From Austin American-Statesman (May 22, 1994)
by Sean Kinch
In the eyes of the public, Douglas Coupland always will be identified by his first novel, Generation X (1991), whose catchy title provided small-minded pop-cultural critics and vulturine advertisers a much-neeed category to lump together the amorphous and unmanageable age-group elsewhere dubbed "twenty-somethings." But that dubious claim to pop fame has not stopped Coupland from producing insightful works of fiction that are only superficially defined by their relationship to a generation, X or otherwise. His second novel, Shampoo Planet (1992), broke the Xer mode just as corporate America was busy capitalizing on it.
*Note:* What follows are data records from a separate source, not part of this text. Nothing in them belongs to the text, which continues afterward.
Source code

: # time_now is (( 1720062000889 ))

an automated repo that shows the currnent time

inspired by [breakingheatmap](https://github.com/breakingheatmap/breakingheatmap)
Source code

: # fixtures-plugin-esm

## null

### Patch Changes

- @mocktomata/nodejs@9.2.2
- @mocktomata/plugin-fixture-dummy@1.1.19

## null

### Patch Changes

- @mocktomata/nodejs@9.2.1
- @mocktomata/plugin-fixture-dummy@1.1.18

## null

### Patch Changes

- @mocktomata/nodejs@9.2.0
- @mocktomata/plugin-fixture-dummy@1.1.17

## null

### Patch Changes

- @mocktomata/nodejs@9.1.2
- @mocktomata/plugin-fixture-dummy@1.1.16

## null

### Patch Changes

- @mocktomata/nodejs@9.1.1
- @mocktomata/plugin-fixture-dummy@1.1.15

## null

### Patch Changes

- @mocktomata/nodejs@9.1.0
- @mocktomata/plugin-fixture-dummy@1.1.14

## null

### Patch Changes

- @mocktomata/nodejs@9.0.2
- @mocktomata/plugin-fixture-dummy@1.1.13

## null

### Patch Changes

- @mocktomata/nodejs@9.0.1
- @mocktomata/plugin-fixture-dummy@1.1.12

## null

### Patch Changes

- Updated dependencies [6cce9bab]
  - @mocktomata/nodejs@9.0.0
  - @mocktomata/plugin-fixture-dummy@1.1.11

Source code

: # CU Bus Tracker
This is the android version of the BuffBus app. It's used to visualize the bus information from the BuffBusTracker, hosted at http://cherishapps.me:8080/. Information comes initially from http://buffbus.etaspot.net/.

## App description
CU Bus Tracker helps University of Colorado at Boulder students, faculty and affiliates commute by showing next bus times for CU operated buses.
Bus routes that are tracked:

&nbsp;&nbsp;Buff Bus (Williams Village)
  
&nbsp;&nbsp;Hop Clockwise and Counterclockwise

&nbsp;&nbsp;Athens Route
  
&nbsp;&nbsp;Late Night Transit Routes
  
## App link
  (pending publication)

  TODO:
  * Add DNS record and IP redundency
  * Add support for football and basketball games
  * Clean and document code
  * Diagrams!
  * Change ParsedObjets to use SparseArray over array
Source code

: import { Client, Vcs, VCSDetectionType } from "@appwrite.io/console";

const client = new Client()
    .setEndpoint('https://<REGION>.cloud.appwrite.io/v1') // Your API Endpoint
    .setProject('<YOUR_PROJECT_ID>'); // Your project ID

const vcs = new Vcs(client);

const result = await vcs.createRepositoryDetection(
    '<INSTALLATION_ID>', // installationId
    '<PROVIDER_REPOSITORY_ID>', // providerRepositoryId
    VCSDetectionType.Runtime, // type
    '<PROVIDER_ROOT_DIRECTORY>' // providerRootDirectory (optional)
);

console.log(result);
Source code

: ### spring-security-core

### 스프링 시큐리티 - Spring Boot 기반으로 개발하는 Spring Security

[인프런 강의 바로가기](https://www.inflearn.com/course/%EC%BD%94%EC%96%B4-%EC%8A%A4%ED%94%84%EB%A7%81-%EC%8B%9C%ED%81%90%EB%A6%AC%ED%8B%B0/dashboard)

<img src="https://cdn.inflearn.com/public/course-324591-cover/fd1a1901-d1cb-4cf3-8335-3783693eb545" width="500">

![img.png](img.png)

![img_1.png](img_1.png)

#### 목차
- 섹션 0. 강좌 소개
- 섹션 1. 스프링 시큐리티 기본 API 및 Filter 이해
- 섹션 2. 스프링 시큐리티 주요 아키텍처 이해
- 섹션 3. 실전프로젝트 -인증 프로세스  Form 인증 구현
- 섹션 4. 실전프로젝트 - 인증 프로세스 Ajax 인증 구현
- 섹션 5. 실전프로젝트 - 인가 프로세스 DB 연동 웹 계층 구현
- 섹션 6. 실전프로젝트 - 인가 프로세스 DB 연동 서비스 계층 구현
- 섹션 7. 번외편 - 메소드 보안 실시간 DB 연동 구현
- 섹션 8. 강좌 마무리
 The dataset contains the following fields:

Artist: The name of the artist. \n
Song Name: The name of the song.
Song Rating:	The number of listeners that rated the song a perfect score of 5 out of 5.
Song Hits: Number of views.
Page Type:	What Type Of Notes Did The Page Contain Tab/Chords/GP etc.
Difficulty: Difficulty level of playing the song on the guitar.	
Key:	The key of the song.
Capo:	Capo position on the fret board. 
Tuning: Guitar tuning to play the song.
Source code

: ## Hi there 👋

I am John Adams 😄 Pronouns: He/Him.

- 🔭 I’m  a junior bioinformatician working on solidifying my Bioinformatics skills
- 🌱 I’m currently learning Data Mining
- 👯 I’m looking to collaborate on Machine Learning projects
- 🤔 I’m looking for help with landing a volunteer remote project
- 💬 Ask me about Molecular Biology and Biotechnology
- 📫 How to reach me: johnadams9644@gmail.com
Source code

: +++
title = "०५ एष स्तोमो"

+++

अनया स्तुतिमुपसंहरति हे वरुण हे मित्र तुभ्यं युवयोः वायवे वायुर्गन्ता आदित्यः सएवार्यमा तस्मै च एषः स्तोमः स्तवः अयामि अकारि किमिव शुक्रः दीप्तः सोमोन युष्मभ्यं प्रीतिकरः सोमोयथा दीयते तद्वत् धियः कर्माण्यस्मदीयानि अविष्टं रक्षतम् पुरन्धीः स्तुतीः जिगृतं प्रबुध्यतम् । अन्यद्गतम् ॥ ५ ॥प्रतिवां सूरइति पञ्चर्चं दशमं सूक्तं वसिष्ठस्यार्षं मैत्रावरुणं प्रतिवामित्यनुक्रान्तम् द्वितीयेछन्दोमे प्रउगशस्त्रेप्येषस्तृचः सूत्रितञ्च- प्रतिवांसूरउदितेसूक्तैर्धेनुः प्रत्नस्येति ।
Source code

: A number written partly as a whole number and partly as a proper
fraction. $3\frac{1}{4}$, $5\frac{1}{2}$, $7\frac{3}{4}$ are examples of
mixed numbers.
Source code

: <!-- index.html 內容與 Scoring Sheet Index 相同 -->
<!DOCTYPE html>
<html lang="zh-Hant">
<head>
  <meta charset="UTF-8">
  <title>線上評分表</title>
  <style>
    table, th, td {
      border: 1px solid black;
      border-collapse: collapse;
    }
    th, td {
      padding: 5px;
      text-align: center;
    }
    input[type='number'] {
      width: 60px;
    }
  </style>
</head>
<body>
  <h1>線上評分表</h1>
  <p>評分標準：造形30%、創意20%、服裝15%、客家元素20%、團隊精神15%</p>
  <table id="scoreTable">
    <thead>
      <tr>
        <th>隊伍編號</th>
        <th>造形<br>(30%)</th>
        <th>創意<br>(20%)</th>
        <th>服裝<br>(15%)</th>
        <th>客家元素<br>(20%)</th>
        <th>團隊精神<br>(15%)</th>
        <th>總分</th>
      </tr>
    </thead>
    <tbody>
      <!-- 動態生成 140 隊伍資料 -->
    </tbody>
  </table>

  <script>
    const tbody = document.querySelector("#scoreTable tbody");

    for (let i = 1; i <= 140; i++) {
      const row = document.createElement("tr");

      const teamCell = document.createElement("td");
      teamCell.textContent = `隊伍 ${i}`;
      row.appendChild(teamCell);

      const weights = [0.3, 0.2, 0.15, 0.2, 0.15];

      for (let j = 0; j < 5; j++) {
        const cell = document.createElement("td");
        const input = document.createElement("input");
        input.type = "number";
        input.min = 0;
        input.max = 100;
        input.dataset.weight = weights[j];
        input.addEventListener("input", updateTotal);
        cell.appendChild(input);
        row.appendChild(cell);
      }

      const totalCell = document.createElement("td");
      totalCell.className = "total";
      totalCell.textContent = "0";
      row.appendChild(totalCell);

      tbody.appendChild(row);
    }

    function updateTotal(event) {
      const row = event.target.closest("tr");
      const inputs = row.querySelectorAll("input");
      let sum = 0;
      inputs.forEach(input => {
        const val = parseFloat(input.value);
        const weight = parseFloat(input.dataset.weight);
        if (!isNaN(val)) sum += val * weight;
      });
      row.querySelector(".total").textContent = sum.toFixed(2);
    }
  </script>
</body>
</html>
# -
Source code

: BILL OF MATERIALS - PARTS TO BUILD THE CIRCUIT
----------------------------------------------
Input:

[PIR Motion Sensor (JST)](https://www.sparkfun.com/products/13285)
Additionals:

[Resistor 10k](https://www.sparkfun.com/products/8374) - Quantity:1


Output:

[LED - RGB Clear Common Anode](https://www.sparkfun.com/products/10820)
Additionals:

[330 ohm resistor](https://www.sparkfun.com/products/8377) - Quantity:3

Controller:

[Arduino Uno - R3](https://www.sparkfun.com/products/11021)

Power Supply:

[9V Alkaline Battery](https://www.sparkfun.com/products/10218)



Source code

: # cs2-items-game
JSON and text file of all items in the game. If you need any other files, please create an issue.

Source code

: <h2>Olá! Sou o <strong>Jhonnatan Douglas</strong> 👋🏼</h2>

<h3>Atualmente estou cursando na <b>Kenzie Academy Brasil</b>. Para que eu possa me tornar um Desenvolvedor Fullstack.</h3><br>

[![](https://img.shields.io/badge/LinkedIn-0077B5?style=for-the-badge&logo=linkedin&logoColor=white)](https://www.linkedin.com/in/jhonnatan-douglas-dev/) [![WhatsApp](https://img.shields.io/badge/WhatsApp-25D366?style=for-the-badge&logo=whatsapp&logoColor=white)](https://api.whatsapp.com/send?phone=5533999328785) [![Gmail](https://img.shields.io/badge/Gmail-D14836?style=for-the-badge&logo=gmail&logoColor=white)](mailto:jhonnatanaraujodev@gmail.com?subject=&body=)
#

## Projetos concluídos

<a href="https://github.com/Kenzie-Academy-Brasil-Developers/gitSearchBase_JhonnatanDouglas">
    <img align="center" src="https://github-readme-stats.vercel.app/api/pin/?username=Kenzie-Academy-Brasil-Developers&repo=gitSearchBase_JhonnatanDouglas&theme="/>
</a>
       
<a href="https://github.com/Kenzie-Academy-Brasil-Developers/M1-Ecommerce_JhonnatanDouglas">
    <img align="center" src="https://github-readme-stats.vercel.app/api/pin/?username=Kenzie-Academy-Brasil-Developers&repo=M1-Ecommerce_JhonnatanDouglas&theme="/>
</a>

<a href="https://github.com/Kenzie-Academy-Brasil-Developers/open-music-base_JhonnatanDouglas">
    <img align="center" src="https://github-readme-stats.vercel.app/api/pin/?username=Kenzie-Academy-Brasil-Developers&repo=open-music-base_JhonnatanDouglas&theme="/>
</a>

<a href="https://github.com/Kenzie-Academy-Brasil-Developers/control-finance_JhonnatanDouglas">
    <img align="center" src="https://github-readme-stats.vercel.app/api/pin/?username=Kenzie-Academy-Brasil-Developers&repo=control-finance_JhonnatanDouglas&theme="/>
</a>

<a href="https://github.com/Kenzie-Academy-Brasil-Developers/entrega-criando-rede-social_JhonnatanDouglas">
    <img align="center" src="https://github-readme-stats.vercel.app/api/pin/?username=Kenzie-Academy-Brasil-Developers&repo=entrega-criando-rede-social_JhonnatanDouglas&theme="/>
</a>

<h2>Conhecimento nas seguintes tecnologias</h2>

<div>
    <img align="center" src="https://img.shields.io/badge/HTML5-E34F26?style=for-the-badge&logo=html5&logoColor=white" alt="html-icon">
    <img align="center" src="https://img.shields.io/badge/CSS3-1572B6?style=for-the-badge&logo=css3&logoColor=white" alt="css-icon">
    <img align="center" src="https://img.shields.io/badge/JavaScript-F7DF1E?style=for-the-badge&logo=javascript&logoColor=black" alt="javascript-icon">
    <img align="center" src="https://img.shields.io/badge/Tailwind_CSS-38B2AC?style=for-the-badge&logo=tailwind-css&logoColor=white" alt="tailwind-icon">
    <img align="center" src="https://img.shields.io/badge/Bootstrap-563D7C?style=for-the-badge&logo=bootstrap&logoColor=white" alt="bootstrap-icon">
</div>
That work focuses on characters who are younger than those in Generation X and who exhibit none of the earlier novel's social alienation.
Now comes Life After God a collection of stories that further punctuates the narrow-mindedness of labeling Coupland by his first novel and its slacker connotations. The narrators of these tales, each told in the first person, are predominantly in their 30s, confused and lonely, but they also include middle- aged men and women who invariably wonder if life ever will make sense.
The common theme is not estrangement from capitalism or society in general, but quiet desperation that we have lost the capacity to appreciate the magic of our existence. Coupland catches his characters at vulnerable moments when they have to have answers, if only provisional. Coupland's success in this regard is that he avoids falling into cheap nihilism or sloppy sentimentality. In each of the stories there is a tacit acknowledgement that those avenues are emotionally desirable but, based on years of experiences, no longer tenable. Again, Coupland proves that he is less a socially attuned young writer than a thousand-year-old soul seeking the mysteries of his original birth.
Coupland's signature style continues to be his unapologetic use of elaborate similes to describe everyday objects, as if he's trying through his writing to infuse magic into the menial. Throughout this collection, his characters sense that magic is a real possibility, but it's always just out of reach.